Post-Prison Ruies for Sex Offenders Upheld by California Supreme Court
By Bob Egelko
Sex offenders in California who have completed their prison sentences must comply with strict monitoring conditions while on probation, including undergoing lie-detector tests about their conduct and receiving treatment from therapists who can reveal their secrets to a probation officer, the state Supreme Court ruled Monday.
Although offenders must take part in the lie-detector interrogation and therapy, none of their answers can be used to file or prove new criminal charges against them, the court said.
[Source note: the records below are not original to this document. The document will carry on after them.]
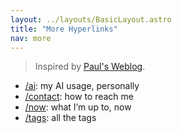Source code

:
 ```yaml
---
layout: ../layouts/BasicLayout.astro
title: "More Hyperlinks"
nav: more
---
```


> Inspired by [Paul's Weblog](https://paul.af/more).

- [/ai](/ai): my AI usage, personally
- [/contact](/contact): how to reach me
- [/now](/now): what I’m up to, now
- [/tags](/tags): all the tags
The goal, instead, is to monitor the former inmates and prevent future crimes, the justices said.
That requires probation officers to gain "complete and accurate information about a probationer's prior victims, the probationer's access to potential new victims and the high-risk behavior unique to that sex offender," Justice Mariano-Florentino Cuéllar said in the unanimous ruling.
The requirements were included in a law the state Legislature passed in 2010 to try to improve community supervision of sex offenders.
Cuéllar noted that California has 75,000 registered sex offenders, more than any other state. Under other state laws, they are required to report to police at least once a year for life, and those who were convicted of the most serious crimes have their addresses listed on a public database.
The court case involved a San Jose youth, Ignacio Garcia, who was charged as an adult with lewd conduct with a 9-year-old cousin in March 2011, when Garcia was 16. He pleaded no contest, served a year in jail, was found by investigators to pose no substantial risk of future sex crimes and was placed on probation for three years, with mandatory therapy and lie-detector tests.
His lawyer challenged the requirements as a violation of the constitutional right against self-incrimination. Organizations of psychiatrists and social workers sided with Garcia in his appeal, saying they opposed the requirement that they disclose the responses he gave during therapy to his probation officer and a polygraph examiner.
Cuéllar said lie-detector tests would double-check an offender's answers to the probation officer, and a therapist could aid in rehabilitation by disclosing pertinent information to the probation officer, with a guarantee that it would go no further.
He also noted that under a separate state law, a psychotherapist who learns about child abuse from a patient is already required to notify police.
Daniel Willick, an attorney who represented the California Psychiatric Association and the National Association of Social Workers, said the organizations believe the court went too far by requiring therapists to reveal an offender's private information. They had argued that disclosure should be limited to whether the offender cooperated with the therapy and was making progress.
"My clients are concerned that the complete waiver of confidentiality for disclosure by a therapist to a probation officer and polygraph examiner will destroy the effectiveness of the therapy," Willick said.
The case is People vs. Garcia, S218197.